The task =>
In the lines below, the string "searchMapForRoute" may appear; say how many lines hold it and give nothing more.

Dataset excerpts
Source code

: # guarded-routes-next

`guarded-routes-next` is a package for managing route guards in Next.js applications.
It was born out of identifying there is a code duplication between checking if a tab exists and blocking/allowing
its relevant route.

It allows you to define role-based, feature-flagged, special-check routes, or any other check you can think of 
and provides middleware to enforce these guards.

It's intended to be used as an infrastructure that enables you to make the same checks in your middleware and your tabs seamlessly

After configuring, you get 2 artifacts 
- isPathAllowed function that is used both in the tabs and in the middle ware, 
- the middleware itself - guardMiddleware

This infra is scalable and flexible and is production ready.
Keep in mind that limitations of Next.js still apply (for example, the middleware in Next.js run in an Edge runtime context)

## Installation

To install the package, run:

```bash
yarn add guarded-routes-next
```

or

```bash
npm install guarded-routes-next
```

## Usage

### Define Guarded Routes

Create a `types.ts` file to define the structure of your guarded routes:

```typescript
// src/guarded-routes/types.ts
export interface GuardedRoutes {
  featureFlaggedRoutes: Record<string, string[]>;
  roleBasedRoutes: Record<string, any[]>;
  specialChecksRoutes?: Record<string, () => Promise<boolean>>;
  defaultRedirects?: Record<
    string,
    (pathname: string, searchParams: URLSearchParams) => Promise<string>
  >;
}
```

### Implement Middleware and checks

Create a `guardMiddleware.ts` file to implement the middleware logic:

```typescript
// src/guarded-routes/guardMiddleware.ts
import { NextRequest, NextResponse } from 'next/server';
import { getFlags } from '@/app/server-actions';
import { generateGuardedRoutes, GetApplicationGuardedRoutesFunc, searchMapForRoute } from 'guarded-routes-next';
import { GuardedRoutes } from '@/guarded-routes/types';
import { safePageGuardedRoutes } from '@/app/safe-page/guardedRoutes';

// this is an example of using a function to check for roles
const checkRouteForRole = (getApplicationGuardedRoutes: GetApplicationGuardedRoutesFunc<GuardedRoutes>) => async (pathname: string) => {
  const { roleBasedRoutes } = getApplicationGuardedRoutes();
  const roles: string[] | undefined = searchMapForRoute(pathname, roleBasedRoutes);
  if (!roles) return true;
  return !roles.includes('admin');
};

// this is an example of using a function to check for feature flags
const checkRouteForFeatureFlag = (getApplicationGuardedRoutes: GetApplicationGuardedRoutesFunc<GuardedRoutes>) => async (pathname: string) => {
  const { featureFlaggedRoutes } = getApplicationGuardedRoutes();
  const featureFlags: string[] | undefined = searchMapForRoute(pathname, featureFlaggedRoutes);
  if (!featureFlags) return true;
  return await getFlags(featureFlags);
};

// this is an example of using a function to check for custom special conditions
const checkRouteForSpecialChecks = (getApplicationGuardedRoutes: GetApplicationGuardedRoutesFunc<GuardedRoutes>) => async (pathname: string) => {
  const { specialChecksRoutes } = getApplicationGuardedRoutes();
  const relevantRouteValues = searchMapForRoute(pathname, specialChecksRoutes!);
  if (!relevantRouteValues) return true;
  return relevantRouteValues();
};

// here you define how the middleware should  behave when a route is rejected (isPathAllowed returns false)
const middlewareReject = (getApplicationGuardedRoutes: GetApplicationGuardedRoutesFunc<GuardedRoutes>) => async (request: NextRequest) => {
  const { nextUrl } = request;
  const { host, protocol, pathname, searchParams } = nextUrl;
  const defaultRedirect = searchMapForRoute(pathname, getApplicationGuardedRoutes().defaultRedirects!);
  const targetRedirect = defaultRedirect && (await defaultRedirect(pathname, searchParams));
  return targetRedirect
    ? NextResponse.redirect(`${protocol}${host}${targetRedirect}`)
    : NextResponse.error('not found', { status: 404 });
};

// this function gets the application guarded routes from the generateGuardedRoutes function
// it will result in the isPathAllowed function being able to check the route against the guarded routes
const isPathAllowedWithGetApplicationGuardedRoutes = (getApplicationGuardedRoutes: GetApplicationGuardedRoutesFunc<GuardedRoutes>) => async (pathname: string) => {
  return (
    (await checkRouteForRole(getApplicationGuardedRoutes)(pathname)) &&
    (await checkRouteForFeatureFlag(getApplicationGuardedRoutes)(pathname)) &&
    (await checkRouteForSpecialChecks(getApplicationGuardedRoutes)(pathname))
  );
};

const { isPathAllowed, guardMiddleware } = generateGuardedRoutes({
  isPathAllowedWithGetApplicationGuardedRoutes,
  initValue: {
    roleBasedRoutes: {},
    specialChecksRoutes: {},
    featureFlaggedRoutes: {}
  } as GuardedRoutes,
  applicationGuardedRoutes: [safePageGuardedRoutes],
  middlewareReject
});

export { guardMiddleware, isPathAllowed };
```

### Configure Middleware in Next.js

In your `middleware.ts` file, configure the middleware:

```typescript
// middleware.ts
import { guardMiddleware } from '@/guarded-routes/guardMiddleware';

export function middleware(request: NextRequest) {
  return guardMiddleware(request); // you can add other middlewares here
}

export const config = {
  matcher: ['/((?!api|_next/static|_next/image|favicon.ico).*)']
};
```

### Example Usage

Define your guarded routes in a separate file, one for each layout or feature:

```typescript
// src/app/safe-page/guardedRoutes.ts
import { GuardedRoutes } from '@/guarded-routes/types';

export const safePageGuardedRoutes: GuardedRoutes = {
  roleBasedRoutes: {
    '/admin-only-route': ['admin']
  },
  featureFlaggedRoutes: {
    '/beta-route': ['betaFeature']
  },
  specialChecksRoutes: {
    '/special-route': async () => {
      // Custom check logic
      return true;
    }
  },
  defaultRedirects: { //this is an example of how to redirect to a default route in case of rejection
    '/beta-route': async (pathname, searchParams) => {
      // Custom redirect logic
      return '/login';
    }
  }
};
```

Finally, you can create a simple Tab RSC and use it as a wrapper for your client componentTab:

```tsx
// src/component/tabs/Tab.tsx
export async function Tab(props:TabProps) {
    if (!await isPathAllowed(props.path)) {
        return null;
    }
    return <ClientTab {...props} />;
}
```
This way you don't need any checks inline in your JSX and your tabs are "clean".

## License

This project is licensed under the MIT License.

Response to this exercise =>
5